Task directions
A single number is the answer: the count of lines in the records that hold the word "willvieira".

□ □ □ □ □

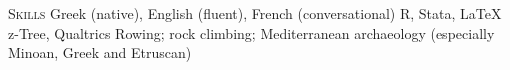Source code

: 
\begin{rubric}{\textsc{Skills}}
\entry*[Languages]
	Greek (native), English (fluent),  French (conversational)
	R, Stata, \LaTeX
\entry*[Experiments]
	z-Tree, Qualtrics
\entry*[Hobbies]
	Rowing; rock climbing; Mediterranean archaeology (especially Minoan, Greek and \mbox{Etruscan})

\end{rubric}
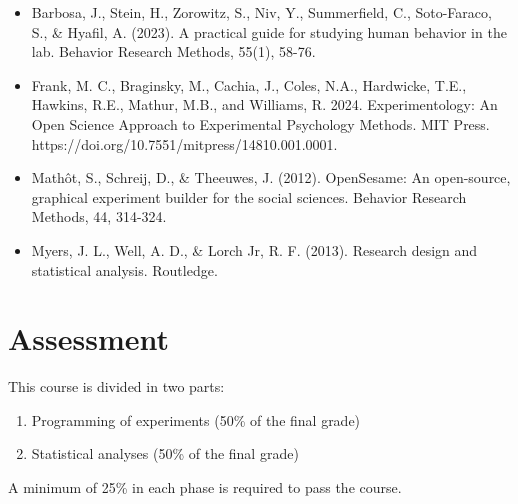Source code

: \documentclass[
  letterpaper,
  DIV=11,
  numbers=noendperiod]{scrreprt}
\providecommand{\tightlist}{%
  \setlength{\itemsep}{0pt}\setlength{\parskip}{0pt}}\usepackage{longtable,booktabs,array}
\begin{document}
\begin{itemize}
\tightlist
\item
  Barbosa, J., Stein, H., Zorowitz, S., Niv, Y., Summerfield, C.,
  Soto-Faraco, S., \& Hyafil, A. (2023). A practical guide for studying
  human behavior in the lab. Behavior Research Methods, 55(1), 58-76.
\item
  Frank, M. C., Braginsky, M., Cachia, J., Coles, N.A., Hardwicke, T.E.,
  Hawkins, R.E., Mathur, M.B., and Williams, R. 2024. Experimentology:
  An Open Science Approach to Experimental Psychology Methods. MIT
  Press. https://doi.org/10.7551/mitpress/14810.001.0001.
\item
  Mathôt, S., Schreij, D., \& Theeuwes, J. (2012). OpenSesame: An
  open-source, graphical experiment builder for the social sciences.
  Behavior Research Methods, 44, 314-324.
\item
  Myers, J. L., Well, A. D., \& Lorch Jr, R. F. (2013). Research design
  and statistical analysis. Routledge.
\end{itemize}

\hypertarget{assessment}{%
\section{Assessment}\label{assessment}}

This course is divided in two parts:

\begin{enumerate}
\def\labelenumi{\arabic{enumi})}
\item
  Programming of experiments (50\% of the final grade)
\item
  Statistical analyses (50\% of the final grade)
\end{enumerate}

\begin{tcolorbox}[enhanced jigsaw, titlerule=0mm, left=2mm, colbacktitle=quarto-callout-warning-color!10!white, toptitle=1mm, colframe=quarto-callout-warning-color-frame, opacityback=0, leftrule=.75mm, title=\textcolor{quarto-callout-warning-color}{\faExclamationTriangle}\hspace{0.5em}{Important!}, coltitle=black, breakable, colback=white, bottomrule=.15mm, bottomtitle=1mm, arc=.35mm, toprule=.15mm, opacitybacktitle=0.6, rightrule=.15mm]

A minimum of 25\% in each phase is required to pass the course.

\end{tcolorbox}
\end{document}
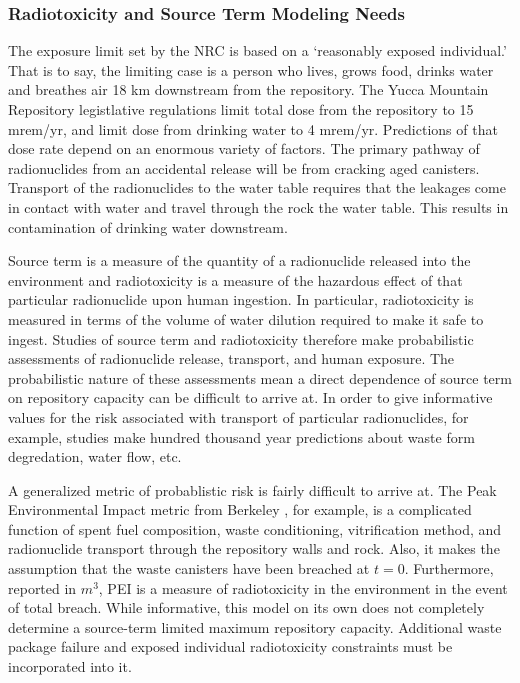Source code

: \subsubsection{Radiotoxicity and Source Term Modeling Needs}

The exposure limit set by the NRC is based on a `reasonably exposed 
individual.' That is to say, the limiting case is a person who lives, 
grows food, drinks water and breathes air 18 km downstream from the 
repository. The Yucca Mountain Repository legistlative regulations 
limit total dose from the repository to 15 mrem/yr, and limit dose 
from drinking water to 4 mrem/yr.  Predictions of that dose rate 
depend on an enormous variety of factors. The primary pathway of 
radionuclides from an accidental release will be from cracking aged 
canisters. Transport of the radionuclides to the water table requires 
that the leakages come in contact with water and travel through the 
rock the water table. This results in contamination of drinking water 
downstream.  

Source term is a measure of the quantity of a radionuclide released 
into the environment and radiotoxicity is a measure of the hazardous 
effect of that particular radionuclide upon human ingestion. In 
particular, radiotoxicity is measured in terms of the volume of water 
dilution required to make it safe to ingest. Studies of source term 
and radiotoxicity therefore make probabilistic assessments of 
radionuclide release, transport, and human exposure.  The 
probabilistic nature of these assessments mean a direct dependence of 
source term on repository capacity can be difficult to arrive at. In 
order to give informative values for the risk associated with 
transport of particular radionuclides, for example, studies make 
hundred thousand year predictions about waste form degredation, water 
flow, etc.  

A generalized metric of probablistic risk is fairly difficult to 
arrive at. The Peak Environmental Impact metric from Berkeley 
\cite{bouvier_comparison_2007}, for example, is a complicated function 
of spent fuel composition, waste conditioning, vitrification method, 
and radionuclide transport through the repository walls and rock.  
Also, it makes the assumption that the waste canisters have been 
breached at $t=0$. Furthermore, reported in $m^3$, PEI is a measure of 
radiotoxicity in the environment in the event of total breach. While 
informative, this model on its own does not completely determine a 
source-term limited maximum repository capacity. Additional waste 
package failure and exposed individual radiotoxicity constraints must 
be incorporated into it.

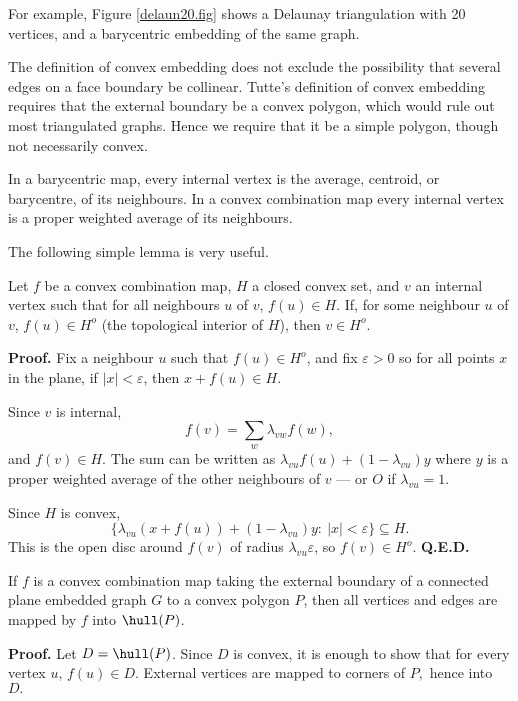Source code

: For example, Figure \ref{delaun20.fig} shows a Delaunay triangulation
with 20 vertices, and a barycentric embedding of the same graph.

The definition of convex embedding does not exclude the
possibility that several edges on a face boundary be collinear.
Tutte's definition of convex embedding
\cite{tutte60} requires that the external boundary
be a convex polygon, which would rule out most triangulated
graphs.  Hence we require that it be a simple
polygon, though not necessarily convex.

In a barycentric map, every internal vertex is the average, centroid,
or barycentre, of its neighbours.  In a convex combination map
every internal vertex is a proper weighted average of its
neighbours.

The following simple lemma is very useful.

\begin{lemma}
\label{lem: one-sided}
Let $f$ be a convex combination map, $H$ a closed convex
set, and $v$ an internal vertex such that
for all neighbours $u$ of $v$, $f(u)\in H$.
If, for some neighbour $u$ of $v$, $f(u)\in H^o$ (the topological interior
of $H$), then $v \in H^o$.
\end{lemma}

{\bf Proof.} Fix a neighbour $u$ such that $f(u)\in H^o$,
and fix $\varepsilon > 0$ so for all points $x$ in the
plane, if $|x|<\varepsilon$, then $x+f(u)\in H$.

Since $v$ is internal,
$$ f(v) = \sum_w \lambda_{vw} f(w),$$  and $f(v)\in H$.
The sum can be written
as $\lambda_{vu} f(u) + (1-\lambda_{vu})y$  where $y$ is
a proper weighted average of the other neighbours of $v$ --- or
$O$ if $\lambda_{vu}=1$.

Since $H$ is convex,
$$ \{ \lambda_{vu}(x+f(u)) + (1-\lambda_{vu})y:~ |x| < \varepsilon \}
\subseteq H.$$ This is the open disc around $f(v)$ of
radius $\lambda_{vu}\varepsilon$, so $f(v)\in H^o$. {\bf Q.E.D.}\medskip

\begin{lemma}
\label{convex combination map inside P} If $f$ is a convex combination map taking the external boundary
of a connected plane embedded graph $G$ to a convex polygon $P$,
then all vertices and edges are mapped by $f$ into $\hull(P)$.
\end{lemma}

{\bf Proof.}
Let $D=\hull(P)$.
Since $D$ is convex, it is enough to show that for every
vertex $u$, $f(u)\in D.$  External vertices are mapped
to corners of $P,$ hence into $D.$

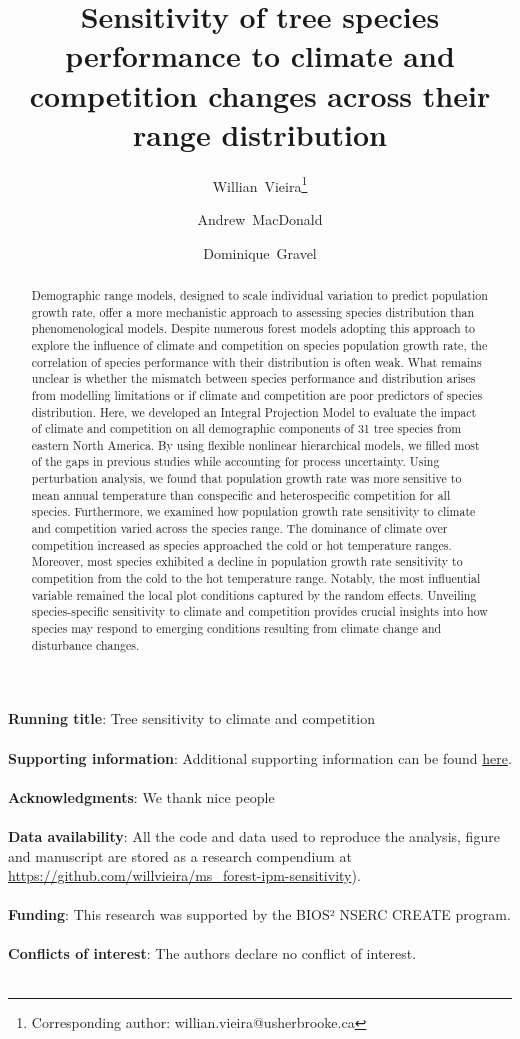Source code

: \documentclass[12pt]{article}
\title{Sensitivity of tree species performance to climate and
competition changes across their range distribution}
\author[1]{Willian~Vieira\thanks{Corresponding author: willian.vieira@usherbrooke.ca}}
\author[1]{Andrew~MacDonald}
\author[1]{Dominique~Gravel}
\affil[1]{Département de biologie, Université de Sherbrooke, Sherbrooke,
QC, Canada}
\date{}
\begin{document}
\maketitle
\small{{\bf Running title}: Tree sensitivity to climate and
competition}\\\\
\small{{\bf Supporting information}: Additional supporting information can be found \href{https://willvieira.github.io/ms\_forest-ipm-sensitivity/suppInfo.pdf}{here}.}\\\\
\small{{\bf Acknowledgments}: We thank nice people}\\\\
\small{{\bf Data availability}: All the code and data used to reproduce
the analysis, figure and manuscript are stored as a research compendium
at \url{https://github.com/willvieira/ms_forest-ipm-sensitivity}).}\\\\
\small{{\bf Funding}: This research was supported by the BIOS² NSERC
CREATE program.}\\\\
\small{{\bf Conflicts of interest}: The authors declare no conflict of
interest.}\\\\
\begin{abstract}
Demographic range models, designed to scale individual variation to
predict population growth rate, offer a more mechanistic approach to
assessing species distribution than phenomenological models. Despite
numerous forest models adopting this approach to explore the influence
of climate and competition on species population growth rate, the
correlation of species performance with their distribution is often
weak. What remains unclear is whether the mismatch between species
performance and distribution arises from modelling limitations or if
climate and competition are poor predictors of species distribution.
Here, we developed an Integral Projection Model to evaluate the impact
of climate and competition on all demographic components of 31 tree
species from eastern North America. By using flexible nonlinear
hierarchical models, we filled most of the gaps in previous studies
while accounting for process uncertainty. Using perturbation analysis,
we found that population growth rate was more sensitive to mean annual
temperature than conspecific and heterospecific competition for all
species. Furthermore, we examined how population growth rate sensitivity
to climate and competition varied across the species range. The
dominance of climate over competition increased as species approached
the cold or hot temperature ranges. Moreover, most species exhibited a
decline in population growth rate sensitivity to competition from the
cold to the hot temperature range. Notably, the most influential
variable remained the local plot conditions captured by the random
effects. Unveiling species-specific sensitivity to climate and
competition provides crucial insights into how species may respond to
emerging conditions resulting from climate change and disturbance
changes.
\end{abstract}
\end{document}
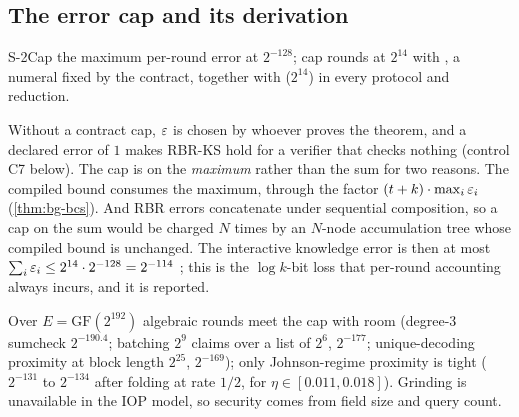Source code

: \subsection{The error cap and its derivation}\label{subsec:sec-cap}

\begin{decision}{S-2}{Cap the maximum per-round error at $2^{-128}$; cap rounds at $2^{14}$}
 with , a numeral fixed by the
contract, together with  ($2^{14}$) in every protocol and reduction.
\end{decision}

\noindent Without a contract cap, $\eps$ is chosen by whoever proves the theorem, and a declared
error of $1$ makes RBR-KS hold for a verifier that checks nothing (control C7 below). The cap is on
the \emph{maximum} rather than the sum for two reasons. The compiled bound consumes the maximum,
through the factor $(t+k)\cdot\max_i\eps_i$ (\cref{thm:bg-bcs}). And RBR errors concatenate under
sequential composition, so a cap on the sum would be charged $N$ times by an $N$-node
accumulation tree whose compiled bound is unchanged. The interactive knowledge error is then at most
$\sum_i\eps_i\le 2^{14}\cdot2^{-128}=2^{-114}$ \cite[Claim~31.1.3]{CY24-Book}; this is the
$\log k$-bit loss that per-round accounting always incurs, and it is reported.

Over $E=\mathrm{GF}(2^{192})$ algebraic rounds meet the cap with room (degree-3 sumcheck
$2^{-190.4}$; batching $2^9$ claims over a list of $2^6$, $2^{-177}$; unique-decoding proximity at
block length $2^{25}$, $2^{-169}$); only Johnson-regime proximity is tight ($2^{-131}$ to $2^{-134}$
after folding at rate $1/2$, for $\eta\in[0.011,0.018]$). Grinding is unavailable in the IOP model,
so security comes from field size and query count.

□ □ □ □ □

Task response
2